RBI plans to extensively use artificial intelligence, machine learning to improve regulatory supervision, CIO News, ET CIO

The Reserve Bank plans to make extensive use of advanced analytics, artificial intelligence and machine learning to analyze its vast database and improve regulatory oversight of banks and NBFCs.

For this purpose, the central bank is also looking for external experts.

While RBI is already using AI and ML in supervisory processes, it now intends to expand it to ensure central bank supervision can reap the benefits of advanced analytics.

The department develops and uses linear and some machine learned models for regulatory testing.

RBI’s supervisory jurisdiction extends to banks, municipal cooperative banks (UCB), NBFCs, payment banks, small financial banks, local banks, credit information firms and selected all Indian financial institutions.
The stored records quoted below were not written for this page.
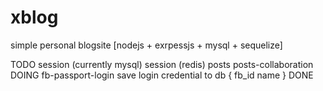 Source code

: # xblog
simple personal blogsite [nodejs + exrpessjs + mysql + sequelize]



TODO
  session (currently mysql)
  session (redis)
  posts
  posts-collaboration
DOING
  fb-passport-login
  save login credential to db
    {
      fb_id
      name
    }
DONE
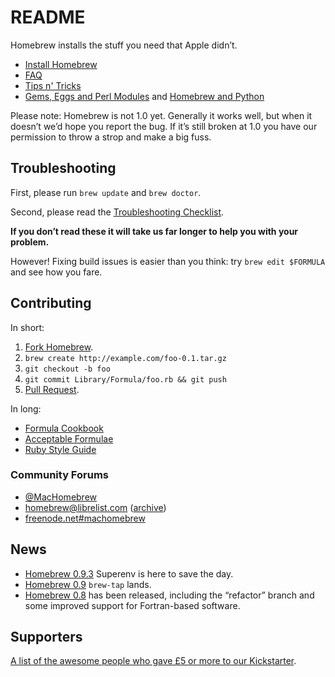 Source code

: # README
Homebrew installs the stuff you need that Apple didn’t.

-   [Install Homebrew](Installation.md)
-   [FAQ](FAQ.md)
-   [Tips n' Tricks](Tips-N'-Tricks.md)
-   [Gems, Eggs and Perl Modules](Gems,-Eggs-and-Perl-Modules.md) and [Homebrew and Python](Homebrew-and-Python.md)

Please note: Homebrew is not 1.0 yet. Generally it works well, but when
it doesn’t we’d hope you report the bug. If it’s still broken at 1.0 you
have our permission to throw a strop and make a big fuss.

## Troubleshooting
First, please run `brew update` and `brew doctor`.

Second, please read the [Troubleshooting Checklist](Troubleshooting.md).

**If you don’t read these it will take us far longer to help you with
your problem.**

However! Fixing build issues is easier than you think: try
`brew edit $FORMULA` and see how you fare.

## Contributing
In short:

1.  [Fork Homebrew](https://github.com/Homebrew/homebrew/fork).
2.  `brew create http://example.com/foo-0.1.tar.gz`
3.  `git checkout -b foo`
4.  `git commit Library/Formula/foo.rb && git push`
5.  [Pull Request](https://github.com/Homebrew/homebrew/pulls).

In long:

-   [Formula Cookbook](Formula-Cookbook.md)
-   [Acceptable Formulae](Acceptable-Formulae.md)
-   [Ruby Style Guide](https://github.com/styleguide/ruby)

### Community Forums
-   [@MacHomebrew](https://twitter.com/MacHomebrew)
-   [homebrew@librelist.com](mailto:homebrew@librelist.com)
    ([archive](http://librelist.com/browser/homebrew))
-   [freenode.net\#machomebrew](irc://irc.freenode.net/#machomebrew)

## News
-   [Homebrew 0.9.3](Homebrew-0.9.3.md) Superenv is here to save the day.
-   [Homebrew 0.9](Homebrew-0.9.md) `brew-tap` lands.
-   [Homebrew 0.8](Homebrew-0.8.md) has been released, including the “refactor” branch
    and some improved support for Fortran-based software.

## Supporters
[A list of the awesome people who gave £5 or more to our
Kickstarter](https://github.com/Homebrew/homebrew/blob/master/SUPPORTERS.md).
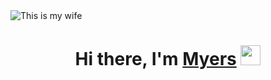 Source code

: <img src="" alt="This is my wife">
<h1 align="center">Hi there, I'm <a href="https://github.com/ememyersmeow?tab=repositories" target="_blank">Myers</a> 
<img src="https://64.media.tumblr.com/a57d5f3fd77a7707fe7f4bbbf95b1eac/2706111245716a48-a7/s540x810/c1878b991786c990c927b585b1073c25d8841da7.gif" height="32"/></h1>

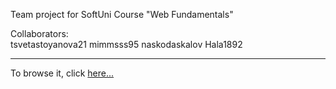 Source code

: Team project for SoftUni Course "Web Fundamentals"

Collaborators:
<br />
tsvetastoyanova21
mimmsss95
naskodaskalov
Hala1892

<hr />

To browse it, click <a href="https://zurich-team.github.io/New-Books-Releases/">here...</a> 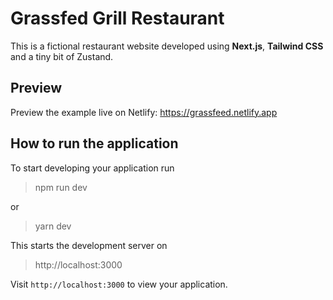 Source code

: # Grassfed Grill Restaurant

This is a fictional restaurant website developed using **Next.js**, **Tailwind CSS** and a tiny bit of Zustand. 


## Preview

Preview the example live on Netlify: https://grassfeed.netlify.app


## How to run the application

To start developing your application run

> npm run dev 

or 
> yarn dev

This starts the development server on
> http://localhost:3000

Visit `http://localhost:3000` to view your application.
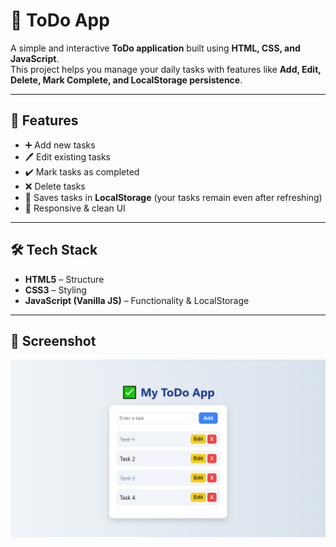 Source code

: # 📝 ToDo App

A simple and interactive **ToDo application** built using **HTML, CSS, and JavaScript**.  
This project helps you manage your daily tasks with features like **Add, Edit, Delete, Mark Complete, and LocalStorage persistence**.

---

## 🚀 Features
- ➕ Add new tasks  
- 🖊️ Edit existing tasks  
- ✔️ Mark tasks as completed  
- ❌ Delete tasks  
- 💾 Saves tasks in **LocalStorage** (your tasks remain even after refreshing)  
- 📱 Responsive & clean UI  

---

## 🛠️ Tech Stack
- **HTML5** – Structure  
- **CSS3** – Styling  
- **JavaScript (Vanilla JS)** – Functionality & LocalStorage  

---

## 📸 Screenshot
![ToDo App Screenshot](./Screenshot.png)


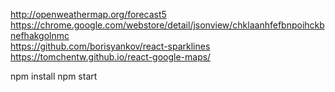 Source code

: http://openweathermap.org/forecast5  
https://chrome.google.com/webstore/detail/jsonview/chklaanhfefbnpoihckbnefhakgolnmc  
https://github.com/borisyankov/react-sparklines
https://tomchentw.github.io/react-google-maps/


npm install
npm start
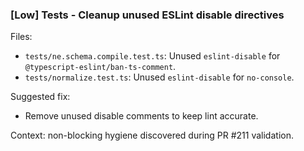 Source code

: ### [Low] Tests - Cleanup unused ESLint disable directives

Files:

- `tests/ne.schema.compile.test.ts`: Unused `eslint-disable` for `@typescript-eslint/ban-ts-comment`.
- `tests/normalize.test.ts`: Unused `eslint-disable` for `no-console`.

Suggested fix:

- Remove unused disable comments to keep lint accurate.

Context: non-blocking hygiene discovered during PR #211 validation.
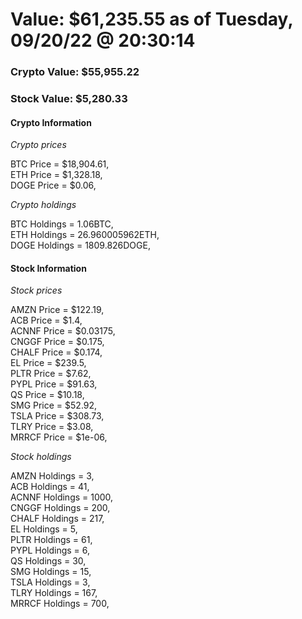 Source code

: # Value: $61,235.55 as of Tuesday, 09/20/22 @ 20:30:14 

### Crypto Value: $55,955.22

### Stock Value: $5,280.33

#### Crypto Information 
*Crypto prices* 

BTC Price = $18,904.61,  
ETH Price = $1,328.18,  
DOGE Price = $0.06,  


*Crypto holdings* 

BTC Holdings = 1.06BTC,  
ETH Holdings = 26.960005962ETH,  
DOGE Holdings = 1809.826DOGE,  


#### Stock Information 

*Stock prices* 

AMZN Price = $122.19,  
ACB Price = $1.4,  
ACNNF Price = $0.03175,  
CNGGF Price = $0.175,  
CHALF Price = $0.174,  
EL Price = $239.5,  
PLTR Price = $7.62,  
PYPL Price = $91.63,  
QS Price = $10.18,  
SMG Price = $52.92,  
TSLA Price = $308.73,  
TLRY Price = $3.08,  
MRRCF Price = $1e-06,  


*Stock holdings* 

AMZN Holdings = 3,  
ACB Holdings = 41,  
ACNNF Holdings = 1000,  
CNGGF Holdings = 200,  
CHALF Holdings = 217,  
EL Holdings = 5,  
PLTR Holdings = 61,  
PYPL Holdings = 6,  
QS Holdings = 30,  
SMG Holdings = 15,  
TSLA Holdings = 3,  
TLRY Holdings = 167,  
MRRCF Holdings = 700,  


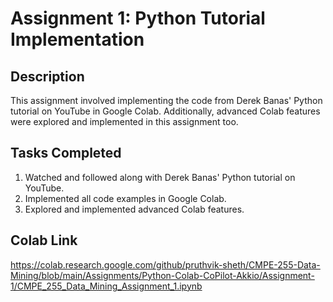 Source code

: # Assignment 1: Python Tutorial Implementation

## Description
This assignment involved implementing the code from Derek Banas' Python tutorial on YouTube in Google Colab. Additionally, advanced Colab features were explored and implemented in this assignment too. 

## Tasks Completed
1. Watched and followed along with Derek Banas' Python tutorial on YouTube.
2. Implemented all code examples in Google Colab.
3. Explored and implemented advanced Colab features.

## Colab Link
https://colab.research.google.com/github/pruthvik-sheth/CMPE-255-Data-Mining/blob/main/Assignments/Python-Colab-CoPilot-Akkio/Assignment-1/CMPE_255_Data_Mining_Assignment_1.ipynb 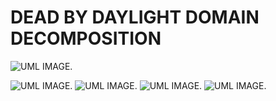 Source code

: # DEAD BY DAYLIGHT DOMAIN DECOMPOSITION
![UML IMAGE.](https://img.plantuml.biz/plantuml/dpng/pPNFJkCm4CRlUGeVWw0yGBL2L0k87bPQqIBENdkoU77io9u48iIxuxzfcgOiDyWXKZpZyU_xFB4lBLA3RIsBWabgBRdP_2B5Qq7Sio0kY639aXYWN2lPaol1K6X5JVzZspTmHjORdtCH9x3M650OXfOf52BXTKfMd8UnyWdw9Oa5EYhR8Vaa9MuDLLRubRQwH9SNitFulk6-oadnLXH28PYACaWbClqfsG2sJLdPsWbmilBaQpyXOXpKInal0dE2Mo4vinKrcA6u8_FVFtNTIF1gLy6OiTfE2-uXGcAPT5PIKmnbOzLRe18VmsgtL749PYUWaRG7SzqvIp_UXBXssWGdU9JhX8-PeYT7TAyGANkQyTj3xWqxVFh7eg4CoO4E8hmdTQ2UxebMmVviL-1Ft8zH_dB6af6mYPxWyHrKuFgEvVJoWr9PKYTSsrDvh4boUAPPScXYtZ1ZjdaYI1_TW1S4nVSzspdKWJ62mp6o8Jw3DiGcRBiv-t2HRQt-jGRujsIx0cWUTAl-JxSWwFyp1nH_r56JV06sVbQVS7HXWFb2_M-Z_ngmDfqFNmk_LXKm_7ODCGOuFx-OEoPc3bEVwS-CIIFvuTWd_iBpN-csAYwTMdSVlWC0)

![UML IMAGE.](https://i3.ytimg.com/ebe/an_webp/usamVIcwQ-M/mqdefault_6s.webp?du=3000&sqp=CJPimcAG&rs=AOn4CLDeCLvSaHQW5Z_SdN82LagNSZKMSQ) ![UML IMAGE.](https://i3.ytimg.com/ebe/an_webp/LTeHoNKQpSE/mqdefault_6s.webp?du=3000&sqp=COTPmcAG&rs=AOn4CLCwJIJoFB3kbmzF1gYEdB5mzoqvmg) ![UML IMAGE.](https://i3.ytimg.com/ebe/an_webp/pIVkcQ7Cr4Y/mqdefault_6s.webp?du=3000&sqp=CIabmcAG&rs=AOn4CLBnJIktUrCBjpQDc7-myka2B9YUDg) ![UML IMAGE.](https://i3.ytimg.com/ebe/an_webp/rlfOcLYAj6s/mqdefault_6s.webp?du=3000&sqp=CLnOmcAG&rs=AOn4CLC1UeggKDQFC0uXrThFUzOAfQFtVQ)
It takes over the continuous monitoring of these companies with the help of on-site inspections and off-site monitoring.

The Central Bank has published an Expression of Interest (EoI) for engaging consultants in the use of advanced analytics, artificial intelligence and machine learning to generate supervisory data.

‚ÄúConsidering the global oversight applications of AI and ML applications, this project was designed to use Advance Analytics and AI/ML to augment the analysis of huge datasets with the RBI and externally by involving external experts, which is expected to to significantly improve the effectiveness and sharpness of supervision,” it said.

Among other things, the selected consultant must examine and profile data with a regulatory focus.

The aim is to improve the Reserve Bank’s data-driven monitoring capabilities, the EoI said.

Around the world, regulators and supervisors are using machine learning techniques (commonly referred to as “supertech” and “regtech”) to support oversight and regulatory activities, she added.

Most of these techniques are still exploratory but are rapidly gaining popularity and scope.

On the data collection side, AI and ML technologies are used for real-time data reporting, effective data management and dissemination.

For data analysis, these are used to monitor supervised company-specific risks, including liquidity risk, market risk, credit exposure and concentration risk; misconduct analysis; and mis-selling of products.